B.S. Electronic Systems at IIT Madras: 1,500+ active students in Year 1 of hybrid course

IIT Madras B.S. Electronics Systems course offers industry-oriented curriculum with flexible entry and exit options for students.

by · The Hindu

Some 1,500 students are actively enrolled in the IIT Madras B.S. Electronics Systems course since it was introduced little over a year ago.

The immediate attraction for the course is IIT Madras offering it to anyone who has passed Class 12 with Maths and Physics. This means JEE is not a requirement.

The bar for entry is lower than JEE. But there is no compromise on IIT standards.

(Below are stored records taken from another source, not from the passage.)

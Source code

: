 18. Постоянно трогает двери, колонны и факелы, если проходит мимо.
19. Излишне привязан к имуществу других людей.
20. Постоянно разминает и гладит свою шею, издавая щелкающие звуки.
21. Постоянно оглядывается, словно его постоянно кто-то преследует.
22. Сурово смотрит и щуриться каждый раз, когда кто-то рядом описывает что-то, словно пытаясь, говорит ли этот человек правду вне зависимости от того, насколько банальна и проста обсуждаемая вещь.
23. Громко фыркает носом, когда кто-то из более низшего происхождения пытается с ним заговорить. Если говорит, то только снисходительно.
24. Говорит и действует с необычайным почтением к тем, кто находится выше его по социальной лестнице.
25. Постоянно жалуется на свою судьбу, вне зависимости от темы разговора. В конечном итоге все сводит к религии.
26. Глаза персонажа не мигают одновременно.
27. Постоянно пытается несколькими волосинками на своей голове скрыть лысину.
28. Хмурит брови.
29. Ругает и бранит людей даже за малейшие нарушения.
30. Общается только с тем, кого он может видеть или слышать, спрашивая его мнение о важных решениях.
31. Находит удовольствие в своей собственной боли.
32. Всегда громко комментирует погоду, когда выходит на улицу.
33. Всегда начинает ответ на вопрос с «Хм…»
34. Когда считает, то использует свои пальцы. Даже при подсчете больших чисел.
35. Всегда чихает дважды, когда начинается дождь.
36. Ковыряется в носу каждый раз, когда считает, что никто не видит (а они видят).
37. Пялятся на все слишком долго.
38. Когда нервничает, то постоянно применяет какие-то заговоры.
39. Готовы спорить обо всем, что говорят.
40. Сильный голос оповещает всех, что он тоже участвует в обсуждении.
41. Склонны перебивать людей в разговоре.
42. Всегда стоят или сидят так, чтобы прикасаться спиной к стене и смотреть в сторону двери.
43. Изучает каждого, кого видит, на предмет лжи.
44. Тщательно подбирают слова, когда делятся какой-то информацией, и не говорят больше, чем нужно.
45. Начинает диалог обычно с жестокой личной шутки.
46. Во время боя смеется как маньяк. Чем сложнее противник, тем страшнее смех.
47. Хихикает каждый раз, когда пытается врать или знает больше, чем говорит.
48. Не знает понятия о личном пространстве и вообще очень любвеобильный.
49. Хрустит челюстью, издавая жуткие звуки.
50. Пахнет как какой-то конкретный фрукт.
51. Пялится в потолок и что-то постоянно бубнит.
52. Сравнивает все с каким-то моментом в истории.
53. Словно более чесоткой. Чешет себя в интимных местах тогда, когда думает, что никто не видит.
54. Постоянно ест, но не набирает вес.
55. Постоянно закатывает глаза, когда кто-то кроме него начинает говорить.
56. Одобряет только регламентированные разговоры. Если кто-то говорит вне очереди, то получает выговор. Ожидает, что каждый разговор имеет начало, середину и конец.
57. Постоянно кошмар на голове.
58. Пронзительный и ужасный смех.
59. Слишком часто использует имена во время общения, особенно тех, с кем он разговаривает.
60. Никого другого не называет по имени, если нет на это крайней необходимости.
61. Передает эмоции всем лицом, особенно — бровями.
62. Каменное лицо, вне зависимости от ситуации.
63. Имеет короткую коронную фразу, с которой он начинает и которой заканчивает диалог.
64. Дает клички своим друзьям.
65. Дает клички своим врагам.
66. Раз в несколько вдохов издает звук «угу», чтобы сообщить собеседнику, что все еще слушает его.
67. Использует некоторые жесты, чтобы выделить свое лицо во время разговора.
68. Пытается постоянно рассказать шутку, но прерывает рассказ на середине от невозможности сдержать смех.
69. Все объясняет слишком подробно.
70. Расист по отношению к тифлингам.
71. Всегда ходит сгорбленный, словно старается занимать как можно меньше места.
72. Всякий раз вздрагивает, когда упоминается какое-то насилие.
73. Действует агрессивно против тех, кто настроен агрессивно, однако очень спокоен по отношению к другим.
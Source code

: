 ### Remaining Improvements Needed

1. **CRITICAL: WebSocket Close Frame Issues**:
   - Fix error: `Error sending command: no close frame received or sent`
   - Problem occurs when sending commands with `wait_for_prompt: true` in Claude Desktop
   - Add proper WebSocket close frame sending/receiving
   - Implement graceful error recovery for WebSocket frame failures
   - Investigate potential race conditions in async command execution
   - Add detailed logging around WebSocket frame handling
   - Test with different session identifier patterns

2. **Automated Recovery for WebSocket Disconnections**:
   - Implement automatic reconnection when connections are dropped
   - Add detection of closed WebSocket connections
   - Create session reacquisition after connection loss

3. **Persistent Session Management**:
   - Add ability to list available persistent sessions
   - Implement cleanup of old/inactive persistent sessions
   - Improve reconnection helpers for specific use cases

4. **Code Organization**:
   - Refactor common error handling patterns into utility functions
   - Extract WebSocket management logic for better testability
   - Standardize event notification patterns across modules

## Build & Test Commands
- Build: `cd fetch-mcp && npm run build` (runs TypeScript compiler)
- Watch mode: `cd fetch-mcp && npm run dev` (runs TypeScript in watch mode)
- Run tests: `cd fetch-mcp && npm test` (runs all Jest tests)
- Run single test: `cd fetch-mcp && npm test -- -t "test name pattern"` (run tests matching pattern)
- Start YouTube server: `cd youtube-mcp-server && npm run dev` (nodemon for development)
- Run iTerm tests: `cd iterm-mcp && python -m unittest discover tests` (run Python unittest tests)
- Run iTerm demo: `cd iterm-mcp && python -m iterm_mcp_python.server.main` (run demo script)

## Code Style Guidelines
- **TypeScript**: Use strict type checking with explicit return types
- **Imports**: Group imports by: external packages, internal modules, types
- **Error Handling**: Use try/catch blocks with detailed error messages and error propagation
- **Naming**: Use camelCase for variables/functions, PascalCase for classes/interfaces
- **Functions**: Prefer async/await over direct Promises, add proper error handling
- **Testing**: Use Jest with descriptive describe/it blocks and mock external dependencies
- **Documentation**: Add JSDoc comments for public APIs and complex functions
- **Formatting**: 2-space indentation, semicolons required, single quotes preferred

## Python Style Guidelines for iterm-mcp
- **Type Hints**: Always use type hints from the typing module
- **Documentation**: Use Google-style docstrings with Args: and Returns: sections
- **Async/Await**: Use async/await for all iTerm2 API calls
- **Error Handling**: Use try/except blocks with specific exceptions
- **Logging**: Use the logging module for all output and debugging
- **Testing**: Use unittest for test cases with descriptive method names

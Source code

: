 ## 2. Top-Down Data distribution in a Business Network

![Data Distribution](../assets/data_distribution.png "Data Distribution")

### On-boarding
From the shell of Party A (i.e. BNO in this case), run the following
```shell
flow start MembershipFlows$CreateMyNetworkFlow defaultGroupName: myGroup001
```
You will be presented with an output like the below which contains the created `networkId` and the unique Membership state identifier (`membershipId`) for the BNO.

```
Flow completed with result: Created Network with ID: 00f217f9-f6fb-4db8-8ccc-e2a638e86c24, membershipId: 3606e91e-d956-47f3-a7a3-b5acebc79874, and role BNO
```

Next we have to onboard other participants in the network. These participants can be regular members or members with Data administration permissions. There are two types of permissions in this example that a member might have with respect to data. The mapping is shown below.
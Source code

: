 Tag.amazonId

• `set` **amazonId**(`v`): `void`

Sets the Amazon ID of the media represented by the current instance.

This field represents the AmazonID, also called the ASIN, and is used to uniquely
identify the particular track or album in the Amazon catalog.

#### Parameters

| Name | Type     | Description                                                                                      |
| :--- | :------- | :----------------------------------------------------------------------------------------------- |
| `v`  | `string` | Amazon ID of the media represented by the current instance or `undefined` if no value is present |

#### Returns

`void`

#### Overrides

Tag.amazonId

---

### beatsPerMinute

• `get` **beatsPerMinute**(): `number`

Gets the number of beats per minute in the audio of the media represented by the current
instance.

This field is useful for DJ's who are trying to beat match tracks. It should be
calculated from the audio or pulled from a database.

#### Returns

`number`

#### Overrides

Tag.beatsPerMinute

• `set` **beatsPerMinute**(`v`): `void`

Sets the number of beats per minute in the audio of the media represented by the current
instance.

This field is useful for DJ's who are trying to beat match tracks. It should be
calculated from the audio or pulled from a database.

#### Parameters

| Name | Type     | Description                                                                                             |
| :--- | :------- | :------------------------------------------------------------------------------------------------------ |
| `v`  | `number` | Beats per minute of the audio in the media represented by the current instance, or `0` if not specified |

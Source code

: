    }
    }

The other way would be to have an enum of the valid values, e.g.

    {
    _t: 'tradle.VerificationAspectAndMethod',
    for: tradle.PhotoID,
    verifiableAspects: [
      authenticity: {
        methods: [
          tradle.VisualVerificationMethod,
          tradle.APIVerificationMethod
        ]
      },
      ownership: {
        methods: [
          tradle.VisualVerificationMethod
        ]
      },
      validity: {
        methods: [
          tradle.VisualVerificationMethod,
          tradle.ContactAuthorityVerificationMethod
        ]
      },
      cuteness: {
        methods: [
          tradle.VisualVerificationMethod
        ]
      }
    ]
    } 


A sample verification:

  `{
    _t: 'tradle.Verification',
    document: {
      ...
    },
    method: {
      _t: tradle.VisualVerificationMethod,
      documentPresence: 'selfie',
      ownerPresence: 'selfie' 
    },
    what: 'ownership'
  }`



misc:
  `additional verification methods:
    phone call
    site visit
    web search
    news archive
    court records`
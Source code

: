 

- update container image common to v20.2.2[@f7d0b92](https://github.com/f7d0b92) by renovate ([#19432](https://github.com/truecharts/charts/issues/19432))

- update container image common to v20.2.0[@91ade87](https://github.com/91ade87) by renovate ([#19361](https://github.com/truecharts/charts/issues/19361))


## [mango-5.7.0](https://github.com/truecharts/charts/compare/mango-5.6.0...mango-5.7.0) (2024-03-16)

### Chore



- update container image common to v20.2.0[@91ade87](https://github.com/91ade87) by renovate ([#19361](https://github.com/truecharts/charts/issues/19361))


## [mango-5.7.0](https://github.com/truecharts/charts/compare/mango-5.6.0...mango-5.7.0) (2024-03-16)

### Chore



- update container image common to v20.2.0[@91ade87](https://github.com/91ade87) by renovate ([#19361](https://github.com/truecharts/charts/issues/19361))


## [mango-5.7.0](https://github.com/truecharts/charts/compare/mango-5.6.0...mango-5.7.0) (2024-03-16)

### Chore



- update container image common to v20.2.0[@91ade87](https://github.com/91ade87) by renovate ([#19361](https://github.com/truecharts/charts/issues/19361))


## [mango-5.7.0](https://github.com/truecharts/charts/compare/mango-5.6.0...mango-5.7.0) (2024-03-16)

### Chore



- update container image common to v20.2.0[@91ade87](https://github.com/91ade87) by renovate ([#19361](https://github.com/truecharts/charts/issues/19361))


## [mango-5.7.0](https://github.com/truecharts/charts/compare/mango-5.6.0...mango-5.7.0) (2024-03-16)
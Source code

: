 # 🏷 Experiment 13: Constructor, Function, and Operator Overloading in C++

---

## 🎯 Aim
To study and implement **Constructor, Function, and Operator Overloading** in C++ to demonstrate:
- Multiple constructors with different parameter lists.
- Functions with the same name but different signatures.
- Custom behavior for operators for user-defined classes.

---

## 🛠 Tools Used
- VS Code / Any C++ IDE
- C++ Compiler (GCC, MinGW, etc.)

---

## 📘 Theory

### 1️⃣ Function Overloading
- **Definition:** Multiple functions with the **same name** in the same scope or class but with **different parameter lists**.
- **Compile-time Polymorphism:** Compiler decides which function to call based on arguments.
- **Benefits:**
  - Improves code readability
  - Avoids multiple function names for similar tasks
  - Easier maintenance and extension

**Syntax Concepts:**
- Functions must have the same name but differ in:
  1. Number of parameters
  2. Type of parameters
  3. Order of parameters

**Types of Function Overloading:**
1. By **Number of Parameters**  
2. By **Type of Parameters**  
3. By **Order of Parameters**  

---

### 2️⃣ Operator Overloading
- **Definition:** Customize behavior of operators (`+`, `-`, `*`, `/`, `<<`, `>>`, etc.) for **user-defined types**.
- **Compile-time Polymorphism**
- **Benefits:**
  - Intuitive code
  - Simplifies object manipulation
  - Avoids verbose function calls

The hybrid course is conducted through pre-recorded lecture videos, live online classes every week in which faculty talk to students and clear doubts, exams at nearly 100 centers all over India, and experiments supervised by faculty at home culminating in one week of lab work in IIT Madras. It requires a certain time commitment, an interest level, and some aptitude, which will be tested within one month of starting of the course.

The introductory programme runs for a month featuring Maths, programming fundamentals, basics of circuits and English. The one-month programme has assignments too.

After a month, an exam is conducted that tests the commitment of the students and gives them a sense of what would be expected of them. Those who pass can proceed with the course and at their own pace.

Course coordinators Prof. S. Aniruddhan and Prof. Boby George say the course has multiple entry and exit features. Every four-month term has four-five courses and one lab, typically.

Explaining the programme, Prof. Aniruddhan says completing one year and earning 43 credits gives a foundation level certificate. Typically, industry professionals do this course to brush up their skills. Completing two years and earning another 43 credits brings a diploma. Completing four years and a further 56 credits brings a degree. An optional apprenticeship is also there. Students can choose to take fewer course at their own pace and complete the various levels, he adds.

Prof. Boby George says there is no limit on how many students can take the course. “The Data Science programme has more than 25,000 students and they have not reached the limit. The B.S. Electronic Systems programme is completely scalable,” he adds.

Labs are the big feature of any engineering course. In the B.S. Electronic Systems course, students do some of the experiments in their own place. Towards the end of the term, they come to IIT Madras and spend one week at the lab for each lab course.

Alignment with industry

What distinguishes the B.S. curriculum from BTech is that it was formulated after extensive consultations with the industry and, therefore, highly industry oriented. Professionals from the industry teach some of the courses. In the first year, for instance, the Analog Systems is co-taught by an industry professional.

“The B.S. curriculum is narrower than the ECE curriculum,” says Prof. Aniruddhan. The ECE curriculum is wider in range. It includes communication courses, signal processes, microwave, as well as devices. But the applications of the B.S. curriculum are numerous, such as automotive and IC design, and have been directly derived from the industry. “Straight after graduation, the student is able to apply skills to those industry applications,” says Prof. Aniruddhan.

How are the B.S. students different from those who cracked the JEE? Prof. George says the profiles of the students are very diverse. From industry veterans wanting to brush up their skills to Class 12 passouts who are doing some other course, the B.S. course attracts a range of students.

The typical B.S. student is the amateur electronics tinkerer we see in so many places. They are the ones we see engrossed in taking apart television sets, even laptops and trying to troubleshoot. Lacking a formal grounding in electronics, the IIT degree is a godsend for them. “While JEE students take the ECE course in-part because they have got a certain rank in the exam and are very smart, the B.S. students, smart in their own way, have enrolled out of sheer interest. The B.S. students enjoy the courses and the companies love them too,” he adds.

The professors understand that the surge in interest in semiconductors is a driver behind B.S. Electronic Systems enrolment. There are dedicated semiconductor electives in the third and fourth year for these students.